**What this task involves:**
When the line containing "input into UTF-8" is reached, begin reproducing lines exactly and continue through the last line of the records below.

**Records supplied:**
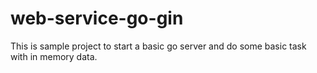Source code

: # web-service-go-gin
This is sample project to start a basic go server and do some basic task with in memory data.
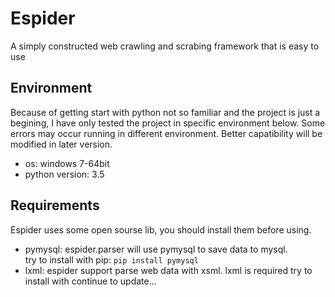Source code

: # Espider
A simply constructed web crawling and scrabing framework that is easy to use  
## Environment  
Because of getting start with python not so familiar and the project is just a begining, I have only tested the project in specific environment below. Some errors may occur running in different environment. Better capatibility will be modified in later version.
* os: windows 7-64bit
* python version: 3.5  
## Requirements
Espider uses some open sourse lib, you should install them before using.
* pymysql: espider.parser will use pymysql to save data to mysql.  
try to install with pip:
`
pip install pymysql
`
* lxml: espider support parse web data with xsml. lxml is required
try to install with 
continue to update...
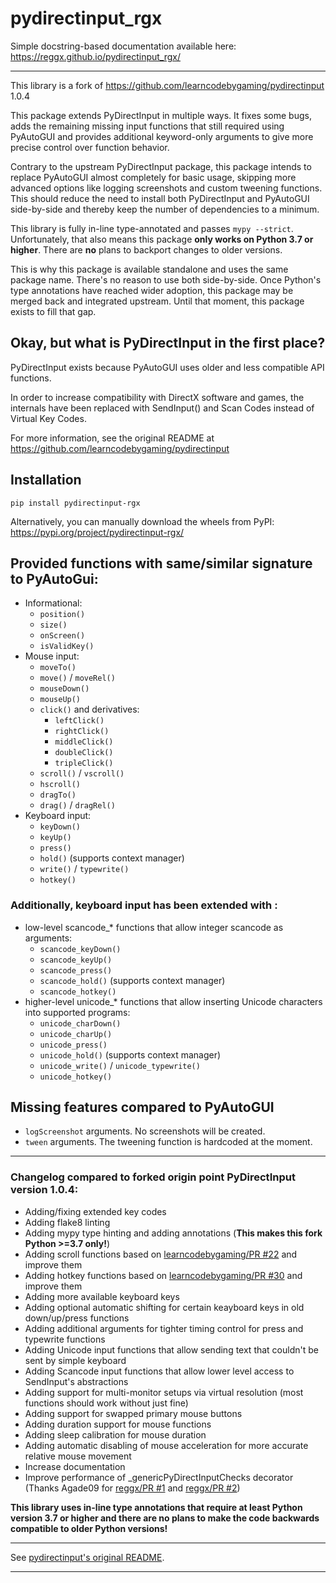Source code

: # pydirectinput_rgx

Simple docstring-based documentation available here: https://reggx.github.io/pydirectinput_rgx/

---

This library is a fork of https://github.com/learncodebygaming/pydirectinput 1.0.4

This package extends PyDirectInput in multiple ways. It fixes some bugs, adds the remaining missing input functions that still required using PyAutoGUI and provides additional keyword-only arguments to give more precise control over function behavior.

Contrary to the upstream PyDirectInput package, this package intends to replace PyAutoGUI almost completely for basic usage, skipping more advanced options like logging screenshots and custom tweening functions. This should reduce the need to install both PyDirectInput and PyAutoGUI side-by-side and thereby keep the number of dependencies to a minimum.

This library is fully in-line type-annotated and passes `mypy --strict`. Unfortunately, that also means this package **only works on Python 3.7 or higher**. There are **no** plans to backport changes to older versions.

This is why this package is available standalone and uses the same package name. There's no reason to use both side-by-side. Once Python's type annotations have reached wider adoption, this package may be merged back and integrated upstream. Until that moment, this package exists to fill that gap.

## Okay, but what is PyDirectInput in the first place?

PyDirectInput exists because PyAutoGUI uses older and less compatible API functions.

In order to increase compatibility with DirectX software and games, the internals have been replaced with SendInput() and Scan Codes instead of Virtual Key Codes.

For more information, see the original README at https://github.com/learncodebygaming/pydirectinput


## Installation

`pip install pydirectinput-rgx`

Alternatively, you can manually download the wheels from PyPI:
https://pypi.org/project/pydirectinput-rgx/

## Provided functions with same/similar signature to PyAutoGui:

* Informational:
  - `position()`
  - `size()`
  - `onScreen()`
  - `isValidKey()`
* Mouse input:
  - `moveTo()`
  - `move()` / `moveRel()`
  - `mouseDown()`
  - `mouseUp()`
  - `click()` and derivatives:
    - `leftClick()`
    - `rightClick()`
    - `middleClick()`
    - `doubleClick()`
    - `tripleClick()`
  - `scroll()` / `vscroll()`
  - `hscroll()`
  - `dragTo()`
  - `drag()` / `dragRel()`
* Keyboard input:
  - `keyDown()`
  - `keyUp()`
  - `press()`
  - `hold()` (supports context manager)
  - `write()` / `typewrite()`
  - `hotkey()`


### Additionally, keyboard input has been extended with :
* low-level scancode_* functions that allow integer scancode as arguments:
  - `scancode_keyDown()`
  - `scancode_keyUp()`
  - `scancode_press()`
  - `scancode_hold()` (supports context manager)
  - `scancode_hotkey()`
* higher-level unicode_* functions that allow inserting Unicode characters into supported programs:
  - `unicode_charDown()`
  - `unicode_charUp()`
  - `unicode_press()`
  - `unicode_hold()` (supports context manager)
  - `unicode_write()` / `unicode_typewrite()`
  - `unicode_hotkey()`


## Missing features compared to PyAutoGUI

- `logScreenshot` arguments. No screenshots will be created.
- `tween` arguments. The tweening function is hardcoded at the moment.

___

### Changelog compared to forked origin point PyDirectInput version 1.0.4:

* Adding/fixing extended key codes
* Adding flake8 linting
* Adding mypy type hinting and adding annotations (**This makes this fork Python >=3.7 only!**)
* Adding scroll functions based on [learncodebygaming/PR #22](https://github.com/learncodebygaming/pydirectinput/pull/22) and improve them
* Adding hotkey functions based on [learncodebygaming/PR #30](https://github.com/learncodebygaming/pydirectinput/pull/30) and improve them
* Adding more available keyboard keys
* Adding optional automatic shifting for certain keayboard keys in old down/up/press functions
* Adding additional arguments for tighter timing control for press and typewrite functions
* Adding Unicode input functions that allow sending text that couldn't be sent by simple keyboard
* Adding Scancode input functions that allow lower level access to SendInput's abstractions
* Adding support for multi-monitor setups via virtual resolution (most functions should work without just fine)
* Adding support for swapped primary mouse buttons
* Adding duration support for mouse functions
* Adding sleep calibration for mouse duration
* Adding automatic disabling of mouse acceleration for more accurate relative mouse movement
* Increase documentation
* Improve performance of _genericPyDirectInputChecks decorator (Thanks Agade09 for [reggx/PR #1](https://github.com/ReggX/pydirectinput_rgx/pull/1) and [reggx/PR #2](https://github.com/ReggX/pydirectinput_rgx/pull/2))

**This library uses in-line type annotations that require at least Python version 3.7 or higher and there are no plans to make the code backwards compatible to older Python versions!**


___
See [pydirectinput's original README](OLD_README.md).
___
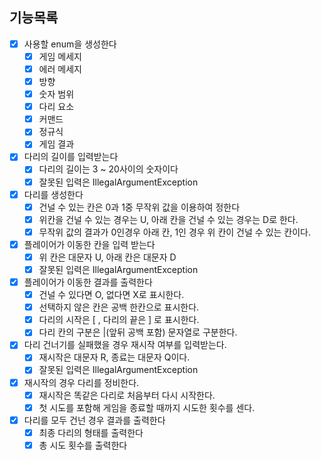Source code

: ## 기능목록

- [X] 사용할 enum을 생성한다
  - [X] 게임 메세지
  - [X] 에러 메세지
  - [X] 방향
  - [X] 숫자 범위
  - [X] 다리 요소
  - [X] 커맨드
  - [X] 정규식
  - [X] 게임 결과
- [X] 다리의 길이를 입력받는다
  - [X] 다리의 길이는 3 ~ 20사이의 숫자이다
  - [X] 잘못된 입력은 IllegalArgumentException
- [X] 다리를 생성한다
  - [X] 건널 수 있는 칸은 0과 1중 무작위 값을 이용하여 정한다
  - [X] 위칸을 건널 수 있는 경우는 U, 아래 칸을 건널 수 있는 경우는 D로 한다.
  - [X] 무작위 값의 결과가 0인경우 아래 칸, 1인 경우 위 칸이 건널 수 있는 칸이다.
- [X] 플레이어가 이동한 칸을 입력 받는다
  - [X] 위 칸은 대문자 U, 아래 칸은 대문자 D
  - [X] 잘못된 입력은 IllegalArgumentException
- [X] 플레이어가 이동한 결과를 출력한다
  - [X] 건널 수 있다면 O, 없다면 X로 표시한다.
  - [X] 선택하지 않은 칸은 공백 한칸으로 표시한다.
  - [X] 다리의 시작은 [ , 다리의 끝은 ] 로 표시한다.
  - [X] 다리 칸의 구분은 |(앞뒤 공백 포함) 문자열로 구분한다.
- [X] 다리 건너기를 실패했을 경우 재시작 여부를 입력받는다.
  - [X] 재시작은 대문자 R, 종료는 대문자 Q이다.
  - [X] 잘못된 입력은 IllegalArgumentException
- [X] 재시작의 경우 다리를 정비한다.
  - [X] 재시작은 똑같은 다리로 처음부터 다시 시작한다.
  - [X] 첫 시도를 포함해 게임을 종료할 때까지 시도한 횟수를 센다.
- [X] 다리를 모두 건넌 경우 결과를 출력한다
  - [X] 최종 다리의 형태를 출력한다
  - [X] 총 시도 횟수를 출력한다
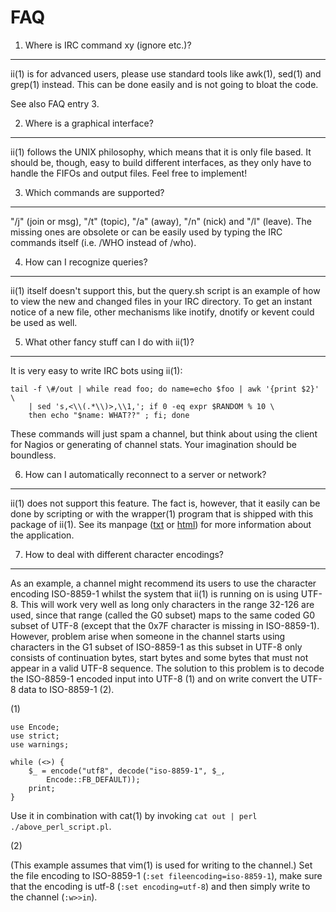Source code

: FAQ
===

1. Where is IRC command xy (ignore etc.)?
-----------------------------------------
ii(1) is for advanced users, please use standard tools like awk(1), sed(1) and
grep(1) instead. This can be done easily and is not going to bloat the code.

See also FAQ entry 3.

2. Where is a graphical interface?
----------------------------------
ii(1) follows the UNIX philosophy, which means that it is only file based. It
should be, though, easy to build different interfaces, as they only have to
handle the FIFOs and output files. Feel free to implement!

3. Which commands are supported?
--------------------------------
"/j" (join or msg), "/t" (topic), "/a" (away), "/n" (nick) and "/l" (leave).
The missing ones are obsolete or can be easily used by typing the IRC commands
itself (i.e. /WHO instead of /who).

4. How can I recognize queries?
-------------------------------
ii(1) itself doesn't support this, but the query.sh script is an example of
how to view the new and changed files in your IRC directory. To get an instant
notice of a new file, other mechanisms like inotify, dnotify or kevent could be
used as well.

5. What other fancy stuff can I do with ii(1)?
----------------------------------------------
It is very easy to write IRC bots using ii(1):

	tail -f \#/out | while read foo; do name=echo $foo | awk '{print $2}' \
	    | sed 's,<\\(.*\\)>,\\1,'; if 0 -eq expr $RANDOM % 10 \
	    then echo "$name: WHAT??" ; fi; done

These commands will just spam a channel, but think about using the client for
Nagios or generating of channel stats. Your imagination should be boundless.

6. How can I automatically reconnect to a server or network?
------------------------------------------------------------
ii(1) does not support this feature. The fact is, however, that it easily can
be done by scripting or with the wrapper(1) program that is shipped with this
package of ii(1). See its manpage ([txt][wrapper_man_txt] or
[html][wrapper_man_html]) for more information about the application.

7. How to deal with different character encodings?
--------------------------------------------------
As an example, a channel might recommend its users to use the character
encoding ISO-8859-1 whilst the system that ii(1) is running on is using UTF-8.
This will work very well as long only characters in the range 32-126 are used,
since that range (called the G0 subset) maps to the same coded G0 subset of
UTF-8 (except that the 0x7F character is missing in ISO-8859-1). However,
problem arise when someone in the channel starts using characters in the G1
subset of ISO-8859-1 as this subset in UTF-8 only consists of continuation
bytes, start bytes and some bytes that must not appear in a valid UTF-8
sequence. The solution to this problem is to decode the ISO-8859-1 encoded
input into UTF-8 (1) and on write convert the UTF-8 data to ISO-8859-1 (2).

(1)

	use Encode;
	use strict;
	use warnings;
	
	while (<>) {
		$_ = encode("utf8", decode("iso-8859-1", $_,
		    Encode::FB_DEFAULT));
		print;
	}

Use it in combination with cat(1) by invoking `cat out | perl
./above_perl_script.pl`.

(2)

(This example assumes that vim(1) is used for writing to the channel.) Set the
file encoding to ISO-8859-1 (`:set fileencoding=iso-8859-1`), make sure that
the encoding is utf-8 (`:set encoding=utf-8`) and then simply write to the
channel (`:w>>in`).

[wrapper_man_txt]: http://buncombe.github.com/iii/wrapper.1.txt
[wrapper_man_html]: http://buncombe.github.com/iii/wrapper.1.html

**Answer below:**
input into UTF-8 (1) and on write convert the UTF-8 data to ISO-8859-1 (2).

(1)

	use Encode;
	use strict;
	use warnings;
	
	while (<>) {
		$_ = encode("utf8", decode("iso-8859-1", $_,
		    Encode::FB_DEFAULT));
		print;
	}

Use it in combination with cat(1) by invoking `cat out | perl
./above_perl_script.pl`.

(2)

(This example assumes that vim(1) is used for writing to the channel.) Set the
file encoding to ISO-8859-1 (`:set fileencoding=iso-8859-1`), make sure that
the encoding is utf-8 (`:set encoding=utf-8`) and then simply write to the
channel (`:w>>in`).

[wrapper_man_txt]: http://buncombe.github.com/iii/wrapper.1.txt
[wrapper_man_html]: http://buncombe.github.com/iii/wrapper.1.html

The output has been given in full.